Kensuu adds a fascinating counterexample: the Japanese browser game *Kantai Collection* (艦これ), released by DMM in 2013. At a time when everyone said native mobile apps were the only path to success, *Kantai Collection* was a PC browser game that became a massive hit. This illustrates that opportunity cost is company-specific. For DMM, whose core platform was PC-based e-commerce and entertainment, the mobile transition was slower, so a PC browser game made strategic sense. For Facebook, whose core was social connection, mobile was existential.
The hosts conclude that leaders must distinguish between "the world's timing" and "your company's timing." Just because a technology is trending doesn't mean it's the right opportunity for your business—and conversely, just because something is profitable doesn't mean it's strategically aligned.
Conclusion
This episode matters because it reframes a familiar success story as a cautionary tale about strategic discipline. Facebook's gaming era is often remembered as a triumph of platform economics, but Obara and Kensuu reveal it as a near-fatal distraction. The episode's lasting insight is that the most dangerous failures are the ones that look like successes—they generate revenue, satisfy investors, and feel good, all while pulling the company away from its core mission. Zuckerberg's "War Mode" response, while extreme, demonstrates the kind of founder-led clarity required to break free from such traps.
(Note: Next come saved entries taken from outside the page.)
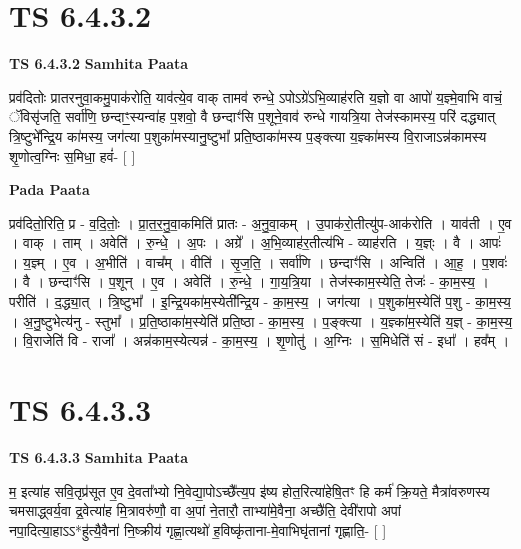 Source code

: \documentclass[17pt]{extarticle}
\begin{document}

\section{ TS 6.4.3.2 }

\textbf{TS 6.4.3.2 } \newline
\textbf{Samhita Paata} \newline

प्रव॑दितोः प्रातरनुवा॒कमु॒पाक॑रोति॒ याव॑त्ये॒व वाक् तामव॑ रुन्धे॒ ऽपोऽग्रे॑ऽभि॒व्याह॑रति य॒ज्ञो वा आपो॑ य॒ज्ञ्मे॒वाभि वाचं॒ ॅविसृ॑जति॒ सर्वा॑णि॒ छन्दाꣳ॒॒स्यन्वा॑ह प॒शवो॒ वै छन्दाꣳ॑सि प॒शूने॒वाव॑ रुन्धे गायत्रि॒या तेज॑स्कामस्य॒ परि॑ दद्ध्यात् त्रि॒ष्टुभे᳚न्द्रि॒य का॑मस्य॒ जग॑त्या प॒शुका॑मस्यानु॒ष्टुभा᳚ प्रति॒ष्ठाका॑मस्य प॒ङ्क्त्या य॒ज्ञ्का॑मस्य वि॒राजाऽन्न॑कामस्य शृ॒णोत्व॒ग्निः स॒मिधा॒ हवं॑- [  ] \newline

\textbf{Pada Paata} \newline

प्रव॑दितो॒रिति॒ प्र - व॒दि॒तोः॒ । प्रा॒त॒र॒नु॒वा॒कमिति॑ प्रातः - अ॒नु॒वा॒कम् । उ॒पाक॑रो॒तीत्यु॑प-आक॑रोति । याव॑ती । ए॒व । वाक् । ताम् । अवेति॑ । रु॒न्धे॒ । अ॒पः । अग्रे᳚ । अ॒भि॒व्याह॑र॒तीत्य॑भि - व्याह॑रति । य॒ज्ञ्ः । वै । आपः॑ । य॒ज्ञ्म् । ए॒व । अ॒भीति॑ । वाच᳚म् । वीति॑ । सृ॒ज॒ति॒ । सर्वा॑णि । छन्दाꣳ॑सि । अन्विति॑ । आ॒ह॒ । प॒शवः॑ । वै । छन्दाꣳ॑सि । प॒शून् । ए॒व । अवेति॑ । रु॒न्धे॒ । गा॒य॒त्रि॒या । तेज॑स्काम॒स्येति॒ तेजः॑ - का॒म॒स्य॒ । परीति॑ । द॒द्ध्या॒त् । त्रि॒ष्टुभा᳚ । इ॒न्द्रि॒यका॑म॒स्येती᳚न्द्रि॒य - का॒म॒स्य॒ । जग॑त्या । प॒शुका॑म॒स्येति॑ प॒शु - का॒म॒स्य॒ । अ॒नु॒ष्टुभेत्य॑नु - स्तुभा᳚ । प्र॒ति॒ष्ठाका॑म॒स्येति॑ प्रति॒ष्ठा - का॒म॒स्य॒ । प॒ङ्क्त्या । य॒ज्ञ्का॑म॒स्येति॑ य॒ज्ञ् - का॒म॒स्य॒ । वि॒राजेति॑ वि - राजा᳚ । अन्न॑काम॒स्येत्यन्न॑ - का॒म॒स्य॒ । शृ॒णोतु॑ । अ॒ग्निः । स॒मिधेति॑ सं - इधा᳚ । हव᳚म् ।  \newline





\section{ TS 6.4.3.3 }

\textbf{TS 6.4.3.3 } \newline
\textbf{Samhita Paata} \newline

म॒ इत्या॑ह सवि॒तृप्र॑सूत ए॒व दे॒वता᳚भ्यो नि॒वेद्या॒पोऽच्छै᳚त्य॒प इ॑ष्य होत॒रित्या॑हेषि॒तꣳ हि कर्म॑ क्रि॒यते॒ मैत्रा॑वरुणस्य चमसाद्ध्वर्य॒वा द्र॒वेत्या॑ह मि॒त्रावरु॑णौ॒ वा अ॒पां ने॒तारौ॒ ताभ्या॑मे॒वैना॒ अच्छै॑ति॒ देवी॑रापो अपां नपा॒दित्या॒हाऽऽ*हु॑त्यै॒वैना॑ नि॒ष्क्रीय॑ गृह्णा॒त्यथो॑ ह॒विष्कृ॑ताना-मे॒वाभिघृ॑तानां गृह्णाति॒- [  ] \newline
\end{document}

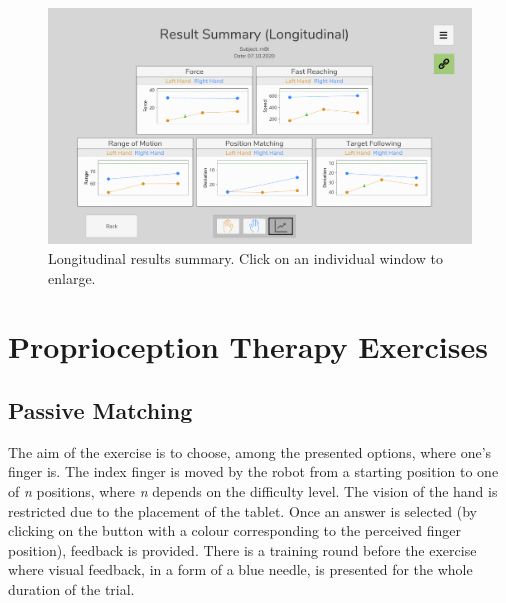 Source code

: \documentclass[10pt,oneside,a4paper]{article}
\begin{document}
\begin{figure}[h!]
\begin{center}
\includegraphics[width=\columnwidth]{images/Assessments/LongitudinalResults.png}
\caption{Longitudinal results summary. Click on an individual window to enlarge.}
\label{fig:LongitudinalResults}
\end{center}
\end{figure}

\newpage

\section{Proprioception Therapy Exercises}
\subsection{Passive Matching}
The aim of the exercise is to choose, among the presented options, where one’s finger is. The index finger is moved by the robot from a starting position to one of \emph{n} positions, where \emph{n} depends on the difficulty level. The vision of the hand is restricted due to the placement of the tablet. Once an answer is selected (by clicking on the button with a colour corresponding to the perceived finger position), feedback is provided. There is a training round before the exercise where visual feedback, in a form of a blue needle, is presented for the whole duration of the trial.
\end{document}
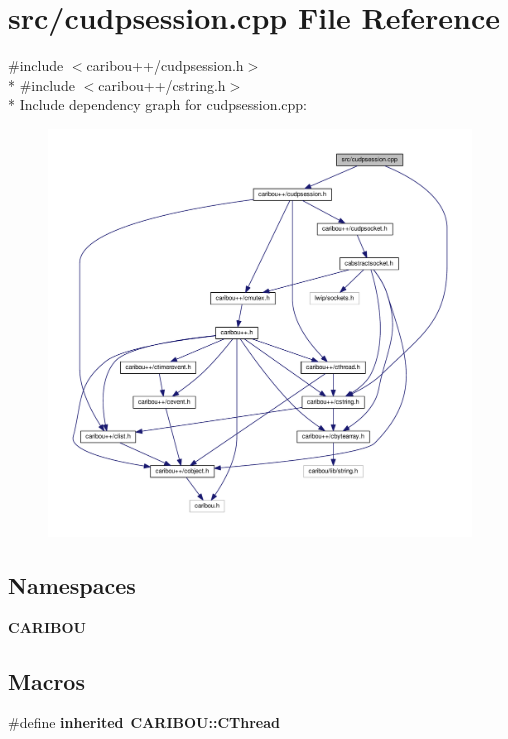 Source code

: \section{src/cudpsession.cpp File Reference}
\label{cudpsession_8cpp}
{\ttfamily \#include $<$caribou++/cudpsession.\-h$>$}\\*
{\ttfamily \#include $<$caribou++/cstring.\-h$>$}\\*
Include dependency graph for cudpsession.\-cpp\-:\nopagebreak
\begin{figure}[H]
\begin{center}
\leavevmode
\includegraphics[width=350pt]{cudpsession_8cpp__incl}
\end{center}
\end{figure}
\subsection*{Namespaces}
\begin{DoxyCompactItemize}
\item 
{\bf C\-A\-R\-I\-B\-O\-U}
\end{DoxyCompactItemize}
\subsection*{Macros}
\begin{DoxyCompactItemize}
\item 
\#define {\bf inherited}~{\bf C\-A\-R\-I\-B\-O\-U\-::\-C\-Thread}
\end{DoxyCompactItemize}


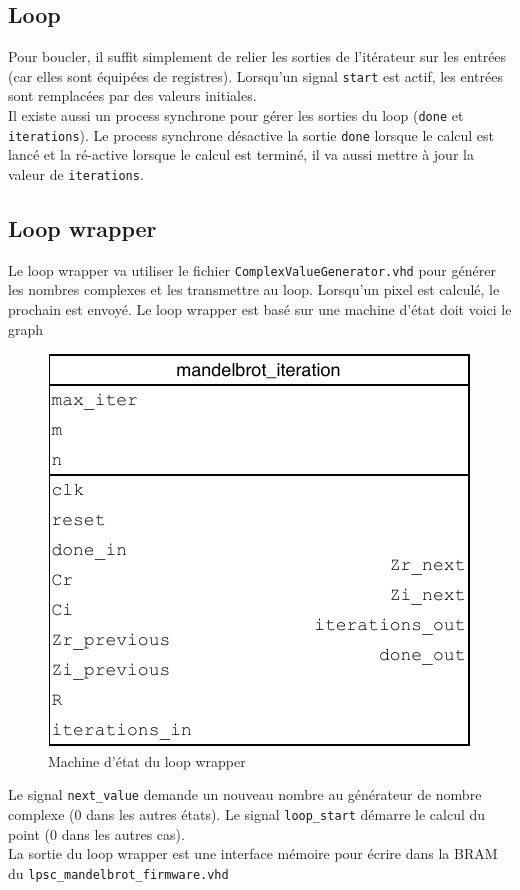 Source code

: \documentclass[LPSC_Labo03_SDeriaz]{subfiles}
\begin{document}
\subsection{Loop}
Pour boucler, il suffit simplement de relier les sorties de l'itérateur sur les entrées (car elles sont équipées de registres). Lorsqu'un signal \verb!start! est actif, les entrées sont remplacées par des valeurs initiales.\\
Il existe aussi un process synchrone pour gérer les sorties du loop (\verb!done! et \verb!iterations!). Le process synchrone désactive la sortie \verb!done! lorsque le calcul est lancé et la ré-active lorsque le calcul est terminé, il va aussi mettre à jour la valeur de \verb!iterations!.
\subsection{Loop wrapper}
Le loop wrapper va utiliser le fichier \verb!ComplexValueGenerator.vhd! pour générer les nombres complexes et les transmettre au loop. Lorsqu'un pixel est calculé, le prochain est envoyé. Le loop wrapper est basé sur une machine d'état doit voici le graph
\begin{figure}[H]
\centering
\includegraphics[scale=1,page=5]{../Documents/Schemas-crop.pdf}
\caption{Machine d'état du loop wrapper}
\end{figure}
Le signal \verb!next_value! demande un nouveau nombre au générateur de nombre complexe (0 dans les autres états). Le signal \verb!loop_start! démarre le calcul du point (0 dans les autres cas).\\
La sortie du loop wrapper est une interface mémoire pour écrire dans la BRAM du \verb!lpsc_mandelbrot_firmware.vhd!
\end{document}
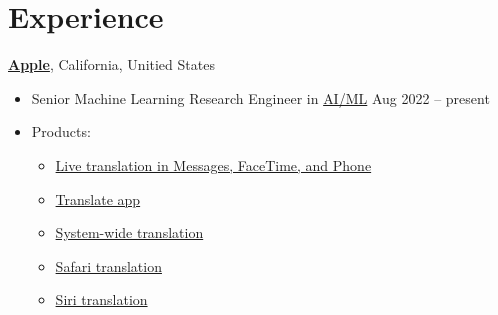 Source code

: 
\section{\sc Experience}

{\bf \href{https://www.apple.com}{Apple}}, California, Unitied States
\begin{itemize}
    \item[] Senior Machine Learning Research Engineer in \href{https://machinelearning.apple.com}{AI/ML} \hfill Aug 2022 -- present
    \item[] Products:
        \begin{itemize}
            \item \href{https://www.apple.com/newsroom/2025/06/apple-intelligence-gets-even-more-powerful-with-new-capabilities-across-apple-devices/}{Live translation in Messages, FaceTime, and Phone}
            \item \href{https://support.apple.com/guide/iphone/translate-text-voice-and-conversations-iphd74cb450f/ios}{Translate app}
            \item \href{https://support.apple.com/en-in/guide/iphone/iphab4dcff1d/ios}{System-wide translation}
            \item \href{https://support.apple.com/guide/iphone/browse-the-web-iph1fbef4daa/ios}{Safari translation}
            \item \href{https://support.apple.com/en-in/guide/iphone/iph83aad8922/ios}{Siri translation}
        \end{itemize}
\end{itemize}

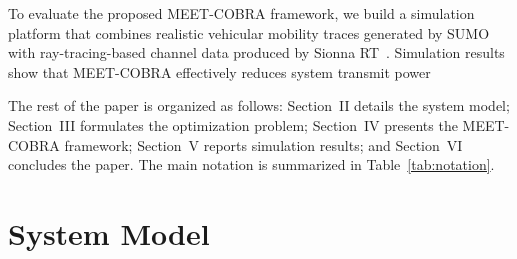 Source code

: \documentclass[10pt,journal,letterpaper]{journal_template/IEEEtran}
\newcommand{\rev}[1]{\textcolor{revisioncolor}{{}#1}}
\newif\ifshowdeletions
\newcommand{\currentdel}[1]{\ifshowdeletions\textcolor{deletioncolor}{\sout{#1}}\fi}
\theoremstyle{remark}
\begin{document}
To evaluate the proposed MEET-COBRA framework, we build a simulation platform that combines realistic vehicular mobility traces generated by SUMO~\cite{behrisch2011sumo} with ray-tracing-based channel data produced by Sionna RT~\cite{sionnaRT}. 
Simulation results show that MEET-COBRA effectively reduces system transmit power \currentdel{while improving the adherence to latency constraints across different traffic loads.}




The rest of the paper is organized as follows: Section~II details the system model; Section~III formulates the optimization problem; Section~IV presents the MEET-COBRA framework; Section~V reports simulation results; and Section~VI concludes the paper.
\rev{The main notation is summarized in Table~\ref{tab:notation}.}


\section{System Model}{\label{sec:System Model}}
\end{document}
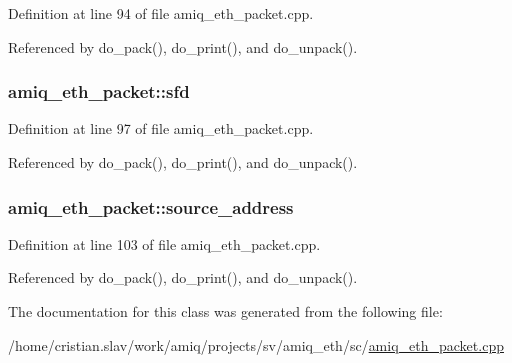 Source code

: Definition at line 94 of file amiq\_\-eth\_\-packet.cpp.

Referenced by do\_\-pack(), do\_\-print(), and do\_\-unpack().\hypertarget{classamiq__eth__packet_a03b98e9cda79e6715ac4b38f2ca51569}{
\subsubsection[{sfd}]{ {\bf amiq\_\-eth\_\-packet::sfd}}}
\label{classamiq__eth__packet_a03b98e9cda79e6715ac4b38f2ca51569}


Definition at line 97 of file amiq\_\-eth\_\-packet.cpp.

Referenced by do\_\-pack(), do\_\-print(), and do\_\-unpack().\hypertarget{classamiq__eth__packet_a04153feceffaf9c897706f2143261980}{
\subsubsection[{source\_\-address}]{ {\bf amiq\_\-eth\_\-packet::source\_\-address}}}
\label{classamiq__eth__packet_a04153feceffaf9c897706f2143261980}


Definition at line 103 of file amiq\_\-eth\_\-packet.cpp.

Referenced by do\_\-pack(), do\_\-print(), and do\_\-unpack().

The documentation for this class was generated from the following file:\begin{DoxyCompactItemize}
\item 
/home/cristian.slav/work/amiq/projects/sv/amiq\_\-eth/sc/\hyperlink{amiq__eth__packet_8cpp}{amiq\_\-eth\_\-packet.cpp}\end{DoxyCompactItemize}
For anyone building a platform or managing a product, the lesson is clear: constantly ask whether your current success is aligned with your long-term strategic opportunity, and have the courage to pivot when it isn't.
要点
- Facebook's gaming platform generated massive revenue (Zynga peaked at ¥130 billion) but created a strategic misalignment that distracted from the mobile revolution.
- The core problem was "strategic misalignment": a seemingly successful tactic (gaming revenue) pulled resources and attention away from Facebook's fundamental value proposition (social connection).
- Notification spam from games degraded the user experience so severely that *FarmVille* lost 4.4 million monthly users in one month after Facebook banned spam in 2010.
- Facebook's bet on HTML5 as the universal mobile platform was a technological mistake; native apps proved far superior for mobile gaming and user experience.
- Mark Zuckerberg's "War Mode" response—halting all non-mobile development and personally directing the pivot—saved the company and is an early example of "Founder Mode."
- Mobile ad revenue went from zero in 2011 to 11% in 2012 and 65% by 2014, demonstrating the power of a focused strategic pivot.
- Opportunity cost is company-specific: what's a distraction for one company (gaming for Facebook) can be a core opportunity for another (browser games for DMM).
- Leaders must distinguish between "the world's timing" and "your company's timing" when deciding where to invest resources.